“Immunosuppression within the tumor microenvironment (TME) is a major obstacle for effective cancer immunotherapy. This is largely driven by myeloid suppressor cells, specifically Myeloid-Derived Suppressor Cells (MDSCs) and Tumor-Associated Macrophages (TAMs), which create an environment that inhibits the immune response. The presence of these cells is strongly correlated with poor patient outcomes and resistance to treatment, highlighting the need for new strategies to mitigate their effects.

In this study, we investigated the therapeutic potential of Cannabidivarin (CBDV), a less-studied non-psychoactive cannabinoid, to reprogram these immunosuppressive cells.

We found that CBDV directly targets myeloid suppressor cells, significantly impairing their immunosuppressive function both in vitro and in vivo. Mechanistically, CBDV reduces the key immunosuppressive markers inducible, Nitric Oxide Synthase (iNOS) and Arginase-1 (Arg-1) in murine MDSCs and promotes the differentiation of TAMs into M1-like macrophages.

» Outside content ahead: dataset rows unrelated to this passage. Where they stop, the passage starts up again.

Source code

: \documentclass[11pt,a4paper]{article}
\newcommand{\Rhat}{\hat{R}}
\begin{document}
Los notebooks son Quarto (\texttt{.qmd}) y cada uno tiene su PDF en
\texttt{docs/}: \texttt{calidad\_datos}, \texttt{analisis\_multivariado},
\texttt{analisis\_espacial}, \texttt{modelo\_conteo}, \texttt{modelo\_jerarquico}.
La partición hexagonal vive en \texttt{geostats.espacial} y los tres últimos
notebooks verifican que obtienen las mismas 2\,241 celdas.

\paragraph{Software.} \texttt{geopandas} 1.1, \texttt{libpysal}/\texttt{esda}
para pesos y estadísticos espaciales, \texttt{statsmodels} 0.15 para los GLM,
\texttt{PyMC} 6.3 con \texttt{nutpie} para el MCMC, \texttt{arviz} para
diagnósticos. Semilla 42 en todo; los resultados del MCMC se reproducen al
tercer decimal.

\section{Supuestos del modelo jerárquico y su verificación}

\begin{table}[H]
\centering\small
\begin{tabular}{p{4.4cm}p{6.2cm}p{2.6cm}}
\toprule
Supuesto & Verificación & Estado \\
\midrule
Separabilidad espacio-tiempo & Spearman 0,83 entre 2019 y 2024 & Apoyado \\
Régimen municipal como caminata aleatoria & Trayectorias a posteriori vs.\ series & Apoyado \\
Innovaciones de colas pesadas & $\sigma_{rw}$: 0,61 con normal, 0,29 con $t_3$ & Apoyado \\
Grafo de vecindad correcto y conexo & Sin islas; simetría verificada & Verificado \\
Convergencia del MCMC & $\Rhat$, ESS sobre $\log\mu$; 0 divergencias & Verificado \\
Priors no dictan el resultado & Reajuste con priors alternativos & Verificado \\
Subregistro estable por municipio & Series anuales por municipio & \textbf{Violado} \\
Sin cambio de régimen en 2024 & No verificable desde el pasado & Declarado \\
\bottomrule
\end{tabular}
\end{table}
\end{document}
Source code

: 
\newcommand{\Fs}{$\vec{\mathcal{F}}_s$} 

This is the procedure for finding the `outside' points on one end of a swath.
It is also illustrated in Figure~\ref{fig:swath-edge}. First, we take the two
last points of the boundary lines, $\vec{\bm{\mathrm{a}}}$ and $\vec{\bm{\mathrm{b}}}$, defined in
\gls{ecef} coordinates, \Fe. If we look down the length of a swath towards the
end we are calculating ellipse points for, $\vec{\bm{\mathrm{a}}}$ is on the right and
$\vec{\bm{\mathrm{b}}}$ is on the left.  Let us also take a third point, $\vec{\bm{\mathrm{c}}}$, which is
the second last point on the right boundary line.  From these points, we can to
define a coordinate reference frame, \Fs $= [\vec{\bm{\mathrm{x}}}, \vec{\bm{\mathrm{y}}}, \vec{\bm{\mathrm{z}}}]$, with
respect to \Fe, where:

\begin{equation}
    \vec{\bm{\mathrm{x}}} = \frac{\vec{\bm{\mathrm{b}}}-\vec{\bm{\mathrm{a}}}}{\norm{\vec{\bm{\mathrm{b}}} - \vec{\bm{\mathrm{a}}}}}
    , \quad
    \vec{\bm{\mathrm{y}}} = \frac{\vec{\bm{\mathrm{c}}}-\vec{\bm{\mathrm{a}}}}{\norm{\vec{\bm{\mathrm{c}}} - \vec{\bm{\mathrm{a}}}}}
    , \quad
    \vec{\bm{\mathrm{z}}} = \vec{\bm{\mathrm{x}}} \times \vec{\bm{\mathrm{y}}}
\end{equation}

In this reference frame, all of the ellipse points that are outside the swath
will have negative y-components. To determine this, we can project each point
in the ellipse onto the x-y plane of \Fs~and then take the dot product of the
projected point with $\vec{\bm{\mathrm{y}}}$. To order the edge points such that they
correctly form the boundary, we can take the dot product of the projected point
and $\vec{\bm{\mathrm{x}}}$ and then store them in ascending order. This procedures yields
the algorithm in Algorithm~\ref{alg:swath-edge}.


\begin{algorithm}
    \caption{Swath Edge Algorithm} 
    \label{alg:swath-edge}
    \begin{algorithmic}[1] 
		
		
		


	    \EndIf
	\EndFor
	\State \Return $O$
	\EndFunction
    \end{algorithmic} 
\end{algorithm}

This shift in myeloid cell function leads to restored CD8 + T-cell proliferation and activation. Furthermore, our results show that CBDV treatment in tumor-bearing mice reduces tumor progression and improves the anti-tumor immune response within the TME. We also confirmed the clinical relevance of our findings, demonstrating that CBDV effectively reduces the immunosuppressive phenotype of human-derived myeloid cells.

Altogether, these results establish CBDV as a new immunotherapeutic agent that directly neutralizes myeloid suppressor cells, thereby enhancing the immune system’s response against cancer.”

https://pubmed.ncbi.nlm.nih.gov/41151304/

“Our findings showcase the vast potential of CBDV in improving the success rate of cancer treatment.”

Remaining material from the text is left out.